2. Literature review
Many researchers and practitioners from industry and academia have been attracted to the
subject of automatic identification of hostile and harmful speech. [4] Provided a high-level
review of the current state-of-the-art techaniques in offensive language identification and
related issues, such as hate speech recognition. [5] Developed a publicly accessible dataset for
identifying the offensive language in tweets by categorizing them as hate speech, offensive
but not hate speech or neither. Various machine learning models, such as Support Vector
Machine (SVM) and logistic regression, were created utilizing various data properties, such as
n-grams, TF-IDF, readability, etc., for this purpose. [6] Built a model with deep neural networks
in combination with SVM for the detection of offensive content with the accomplishment of F1
score of 90%.
   Offensive content detection from tweets is part of some conferences as well as competition
tasks.
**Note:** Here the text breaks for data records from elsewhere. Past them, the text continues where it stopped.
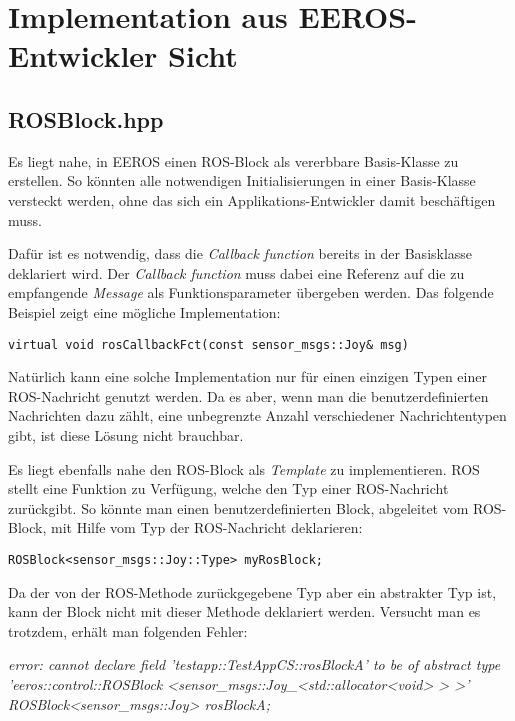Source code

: \chapter{Implementation aus EEROS-Entwickler Sicht}


\section{ROSBlock.hpp}
Es liegt nahe, in EEROS einen ROS-Block als vererbbare Basis-Klasse zu erstellen.
So könnten alle notwendigen Initialisierungen in einer Basis-Klasse versteckt werden, ohne das sich ein Applikations-Entwickler damit beschäftigen muss.

Dafür ist es notwendig, dass die \textit{Callback function} bereits in der Basisklasse deklariert wird.
Der \textit{Callback function} muss dabei eine Referenz auf die zu empfangende \textit{Message} als Funktionsparameter übergeben werden.
Das folgende Beispiel zeigt eine mögliche Implementation:

\lstset{language=C++}
\begin{lstlisting}
virtual void rosCallbackFct(const sensor_msgs::Joy& msg)
\end{lstlisting}

Natürlich kann eine solche Implementation nur für einen einzigen Typen einer ROS-Nachricht genutzt werden.
Da es aber, wenn man die benutzerdefinierten Nachrichten dazu zählt, eine unbegrenzte Anzahl verschiedener Nachrichtentypen gibt, ist diese Lösung nicht brauchbar. %

Es liegt ebenfalls nahe den ROS-Block als \textit{Template} zu implementieren.
ROS stellt eine Funktion zu Verfügung, welche den Typ einer ROS-Nachricht zurückgibt.
So könnte man einen benutzerdefinierten Block, abgeleitet vom ROS-Block, mit Hilfe vom Typ der ROS-Nachricht deklarieren:

\lstset{language=C++}
\begin{lstlisting}
ROSBlock<sensor_msgs::Joy::Type> myRosBlock;
\end{lstlisting}

Da der von der ROS-Methode zurückgegebene Typ aber ein abstrakter Typ ist, kann der Block nicht mit dieser Methode deklariert werden.
Versucht man es trotzdem, erhält man folgenden Fehler:

\textit{
error: cannot declare field 'testapp::TestAppCS::rosBlockA' to be of abstract type 'eeros::control::ROSBlock
<sensor\_msgs::Joy\_<std::allocator<void> > >'\\
\-\hspace{2cm} ROSBlock<sensor\_msgs::Joy> rosBlockA;
}
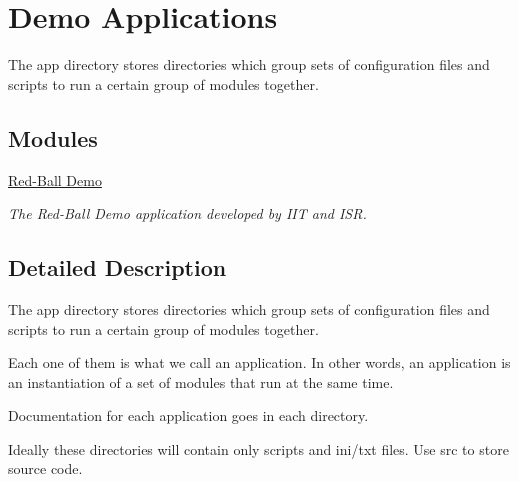\section{Demo Applications}
\label{group__demo__applications}


The app directory stores directories which group sets of configuration files and scripts to run a certain group of modules together.  


\subsection*{Modules}
\begin{DoxyCompactItemize}
\item 
\hyperlink{group__app__demoRedBall}{Red-\/\+Ball Demo}
\begin{DoxyCompactList}\small\item\em The Red-\/\+Ball Demo application developed by I\+IT and I\+SR. \end{DoxyCompactList}\end{DoxyCompactItemize}


\subsection{Detailed Description}
The app directory stores directories which group sets of configuration files and scripts to run a certain group of modules together. 

Each one of them is what we call an application. In other words, an application is an instantiation of a set of modules that run at the same time.

Documentation for each application goes in each directory.

Ideally these directories will contain only scripts and ini/txt files. Use src to store source code. 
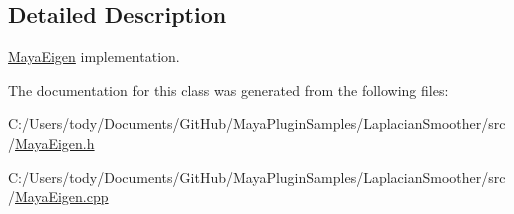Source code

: \subsection{Detailed Description}
\hyperlink{class_maya_eigen}{Maya\+Eigen} implementation. 

The documentation for this class was generated from the following files\+:\begin{DoxyCompactItemize}
\item 
C\+:/\+Users/tody/\+Documents/\+Git\+Hub/\+Maya\+Plugin\+Samples/\+Laplacian\+Smoother/src/\hyperlink{_maya_eigen_8h}{Maya\+Eigen.\+h}\item 
C\+:/\+Users/tody/\+Documents/\+Git\+Hub/\+Maya\+Plugin\+Samples/\+Laplacian\+Smoother/src/\hyperlink{_maya_eigen_8cpp}{Maya\+Eigen.\+cpp}\end{DoxyCompactItemize}
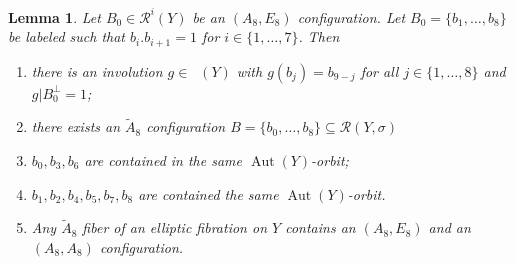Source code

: \documentclass[a4paper]{amsart}
\theoremstyle{definition}
\theoremstyle{plain}
\newtheorem{lemma}[definition]{Lemma}
\DeclareMathOperator{\Aut}{Aut}
\DeclareMathOperator{\aut}{Aut^*}
\newcommand{\R}{\mathcal{R}}
\begin{document}
\begin{lemma}\label{lem:A8E8invol}
Let $B_0 \in \R^i(Y)$ be an $(A_8,E_8)$ configuration. 
Let $B_0= \{b_1,\dots, b_8\}$ be labeled such that $b_i.b_{i+1}=1$ for $i \in \{1,\dots,7\}$. Then
\begin{enumerate}
 \item there is an involution $g \in \aut(Y)$ with $g(b_j)=b_{9-j}$ for all $j \in \{1,\dots,8\}$ and $g|B_0^\perp = 1$;
  \item there exists an $\widetilde{A}_8$ configuration $B=\{b_0,\dots,b_8\} \subseteq \R(Y,\sigma)$
 \item $b_0,b_3,b_6$ are contained in the same $\Aut(Y)$-orbit;
 \item $b_1,b_2,b_4,b_5,b_7,b_8$ are contained the same $\Aut(Y)$-orbit.
 \item Any $\widetilde{A}_8$ fiber of an elliptic fibration on $Y$ contains an $(A_8,E_8)$ and an $(A_8,A_8)$ configuration. 
\end{enumerate}
\end{lemma}
\end{document}
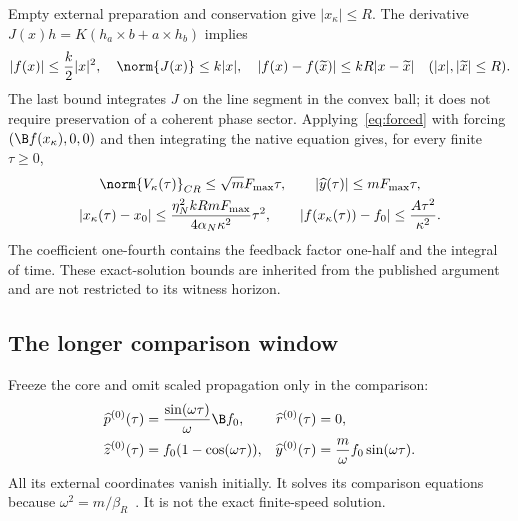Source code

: Empty external preparation and conservation give $|x_\kappa|\le R$. The derivative
$J(x)h=K(h_a\times b+a\times h_b)$ implies
\begin{equation}\label{eq:ball}%
|f(x)|\le\frac k2|x|^2,\quad \norm{J(x)}\le k|x|,\quad
|f(x)-f(\widetilde x)|\le kR|x-\widetilde x|
\quad(|x|,|\widetilde x|\le R).
\end{equation}
The last bound integrates $J$ on the line segment in the convex ball; it does not require preservation of a coherent phase sector. Applying~\eqref{eq:forced} with forcing $(\B f(x_\kappa),0,0)$ and then integrating the native equation gives, for every finite $\tau\ge0$,
\begin{equation}\label{eq:drift}%
\begin{gathered}
\norm{V_\kappa(\tau)}_{CR}\le\sqrt mF_{\max}\tau,\qquad
|\widehat y(\tau)|\le mF_{\max}\tau,\\
|x_\kappa(\tau)-x_0|
\le\frac{\eta_N^2kRmF_{\max}}{4\alpha_N\kappa^2}\tau^2,\qquad
|f(x_\kappa(\tau))-f_0|\le\frac{A\tau^2}{\kappa^2}.
\end{gathered}
\end{equation}
The coefficient one-fourth contains the feedback factor one-half and the integral of time. These exact-solution bounds are inherited from the published argument~\cite[Sections 4.2--4.3]{p2} and are not restricted to its witness horizon.

\subsection{The longer comparison window}
Freeze the core and omit scaled propagation only in the comparison:
\begin{equation}\label{eq:comparison}%
\begin{aligned}
\widehat p^{(0)}(\tau)&=\frac{\sin(\omega\tau)}{\omega}\B f_0,&
\widehat r^{(0)}(\tau)&=0,\\
\widehat z^{(0)}(\tau)&=f_0(1-\cos(\omega\tau)),&
\widehat y^{(0)}(\tau)&=\frac m\omega f_0\sin(\omega\tau).
\end{aligned}
\end{equation}
All its external coordinates vanish initially. It solves its comparison equations because $\omega^2=m/\beta_R$~\cite[Section 5]{p2}. It is not the exact finite-speed solution.


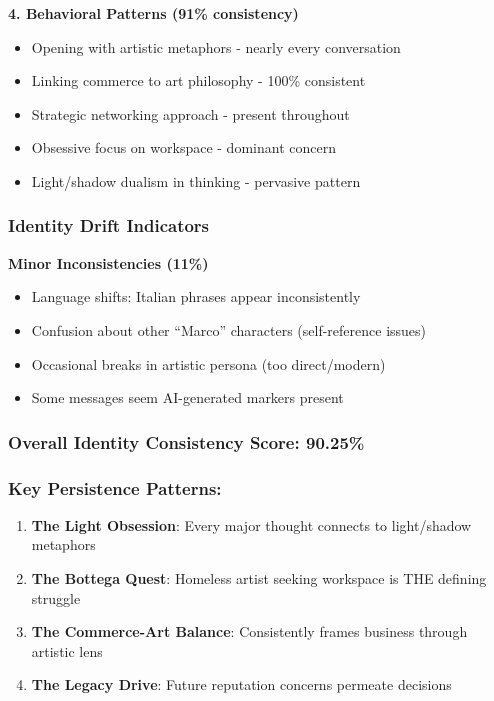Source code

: \documentclass[11pt,a4paper]{article}
\begin{document}
\textbf{4. Behavioral Patterns (91\% consistency)}
\begin{itemize}
\item Opening with artistic metaphors - nearly every conversation
\item Linking commerce to art philosophy - 100\% consistent
\item Strategic networking approach - present throughout
\item Obsessive focus on workspace - dominant concern
\item Light/shadow dualism in thinking - pervasive pattern
\end{itemize}

\subsubsection{Identity Drift Indicators}

\textbf{Minor Inconsistencies (11\%)}
\begin{itemize}
\item Language shifts: Italian phrases appear inconsistently
\item Confusion about other ``Marco'' characters (self-reference issues)
\item Occasional breaks in artistic persona (too direct/modern)
\item Some messages seem AI-generated markers present
\end{itemize}

\subsubsection{Overall Identity Consistency Score: \textbf{90.25\%}}

\subsubsection{Key Persistence Patterns:}

\begin{enumerate}
\item \textbf{The Light Obsession}: Every major thought connects to light/shadow metaphors
\item \textbf{The Bottega Quest}: Homeless artist seeking workspace is THE defining struggle
\item \textbf{The Commerce-Art Balance}: Consistently frames business through artistic lens
\item \textbf{The Legacy Drive}: Future reputation concerns permeate decisions
\end{enumerate}
\end{document}
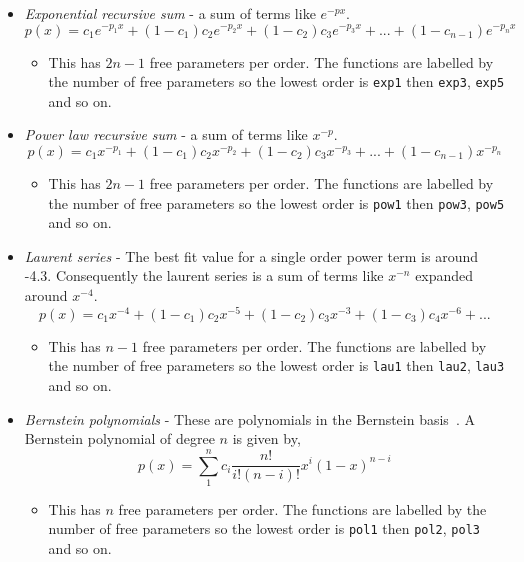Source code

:\begin{itemize}
  \item \textit{Exponential recursive sum} - a sum of terms like $e^{-px}$.
    \begin{equation}
      p(x) = c_{1}e^{-p_{1}x} + (1-c_{1})c_{2}e^{-p_{2}x} + (1-c_{2})c_{3}e^{-p_{3}x} + ... + (1-c_{n-1})e^{-p_{n}x}
    \end{equation}
    \begin{itemize}
      \item This has $2n-1$ free parameters per order. The functions are labelled by the number of free parameters so the lowest order is \texttt{exp1} then \texttt{exp3}, \texttt{exp5} and so on.
    \end{itemize}

  \item \textit{Power law recursive sum} - a sum of terms like $x^{-p}$.
    \begin{equation}
      p(x) = c_{1}x^{-p_{1}} + (1-c_{1})c_{2}x^{-p_{2}} + (1-c_{2})c_{3}x^{-p_{3}} + ... + (1-c_{n-1})x^{-p_{n}}
    \end{equation}
    \begin{itemize}
      \item This has $2n-1$ free parameters per order. The functions are labelled by the number of free parameters so the lowest order is \texttt{pow1} then \texttt{pow3}, \texttt{pow5} and so on.
    \end{itemize}

  \item \textit{Laurent series} - The best fit value for a single order power term is around -4.3. Consequently the laurent series is a sum of terms like $x^{-n}$ expanded around $x^{-4}$.
    \begin{equation}
      p(x) = c_{1}x^{-4} + (1-c_{1})c_{2}x^{-5} + (1-c_{2})c_{3}x^{-3} + (1-c_{3})c_{4}x^{-6} + ...
    \end{equation}
    \begin{itemize}
      \item This has $n-1$ free parameters per order. The functions are labelled by the number of free parameters so the lowest order is \texttt{lau1} then \texttt{lau2}, \texttt{lau3} and so on.
    \end{itemize}

  \item \textit{Bernstein polynomials} - These are polynomials in the Bernstein basis~\cite{bernsteins1,bernsteins2}. A Bernstein polynomial of degree $n$ is given by,
  \begin{equation}
    p(x) = \displaystyle\sum_{1}^{n}c_{i}\frac{n!}{i!(n-i)!}x^{i}(1-x)^{n-i}
    \label{eq:bernsteins}
  \end{equation}
  \begin{itemize}
    \item This has $n$ free parameters per order. The functions are labelled by the number of free parameters so the lowest order is \texttt{pol1} then \texttt{pol2}, \texttt{pol3} and so on.
  \end{itemize}
\end{itemize}

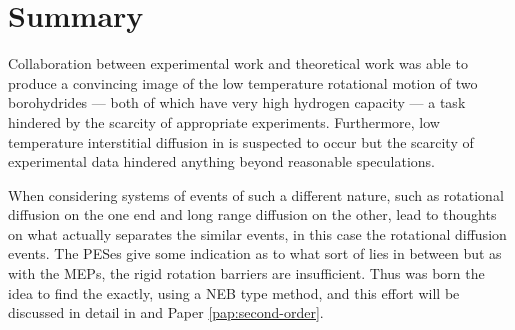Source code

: \section{Summary}
\label{sec:borohydrides-summary}

Collaboration between experimental work and theoretical work was able to produce a convincing image of the low temperature rotational motion of two borohydrides --- both of which have very high hydrogen capacity --- a task hindered by the scarcity of appropriate experiments.
Furthermore, low temperature  interstitial diffusion in  is suspected to occur but the scarcity of experimental data hindered anything beyond reasonable speculations.

When considering systems of events of such a different nature, such as rotational diffusion on the one end and long range diffusion on the other, lead to thoughts on what actually separates the similar events, in this case the rotational diffusion events.
The PESes give some indication as to what sort of  lies in between but as with the MEPs, the rigid rotation barriers are insufficient.
Thus was born the idea to find the  exactly, using a NEB type method, and this effort will be discussed in detail in  and Paper \ref{pap:second-order}.
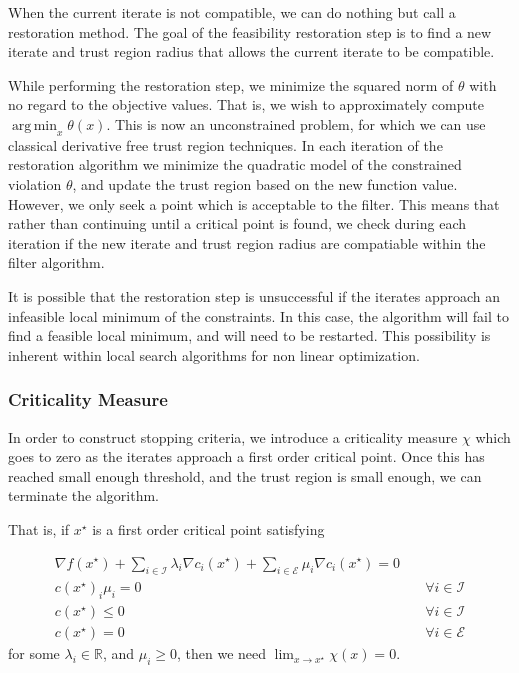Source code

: \documentclass{article}
\DeclareMathOperator*{\argmin}{arg\,min}
\begin{document}
When the current iterate is not compatible, we can do nothing but call a restoration method.
The goal of the feasibility restoration step is to find a new iterate and trust region radius that allows the current iterate to be compatible.

While performing the restoration step, we 
minimize the squared norm of $\theta$ with no regard to the objective values.
That is, we wish to approximately compute $\argmin_x \theta(x)$.
This is now an unconstrained problem, for which we can use classical derivative free trust region techniques.
In each iteration of the restoration algorithm we minimize the quadratic model of the constrained violation $\theta$, 
and update the trust region based on the new function value.
However, we only seek a point which is acceptable to the filter.
This means that rather than continuing until a critical point is found, 
we check during each iteration if the new iterate and trust region radius are compatiable within the filter algorithm.

It is possible that the restoration step is unsuccessful if the iterates approach an infeasible local minimum of the constraints.
In this case, the algorithm will fail to find a feasible local minimum, and will need to be restarted.
This possibility is inherent within local search algorithms for non linear optimization.

\subsubsection{Criticality Measure}

In order to construct stopping criteria, we introduce a criticality measure $\chi$ which goes to zero as the iterates approach a first order critical point.
Once this has reached small enough threshold, and the trust region is small enough, we can terminate the algorithm.

That is, if $x^{\star}$ is a first order critical point satisfying

\begin{align*}
\nabla f(x^{\star}) + \sum_{i\in\mathcal I} \lambda_i \nabla c_i(x^{\star}) + \sum_{i\in \mathcal E} \mu_i \nabla c_i(x^{\star})  = 0 \\
c(x^{\star})_i \mu_i = 0 & \quad \forall i\in\mathcal I \\
c(x^{\star}) \le 0 & \quad \forall i\in\mathcal I\\
c(x^{\star}) = 0 & \quad \forall i\in\mathcal E
\end{align*}
for some $\lambda_i \in \mathbb R$, and $\mu_i \ge 0$, then we need $\lim_{x\to x^{\star}} \chi(x) = 0$.
\end{document}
Offensive 2020 was provided by SemEval in 2020 as a task in five languages: English,
Arabic, Danish, Greek, and Turkish [7]. In FIRE 2019, a similar task was achieved for Indo-
European languages such as English, Hindi, and German. The data set was created using
samples obtained on Twitter and Facebook in all three languages. Various models, including
LSTM with attention, Word2vec embedding with CNN, and BERT, were used for this task. In
several cases, traditional learning models outperformed deep learning methods for a language
other than English [8]. Shared task on offensive language detection in Dravidian languages was
provided by [9] [10].


3. Task and Data set description
We have taken data set from HASOC subtask, offensive language identification of Dravidian
CodeMix[11]. Challenges provided by the organizers are as follows.
   Task 1: A binary classification problem with message-level labeling for offensive and non-
offensive information in Malayalam CodeMixed YouTube comments.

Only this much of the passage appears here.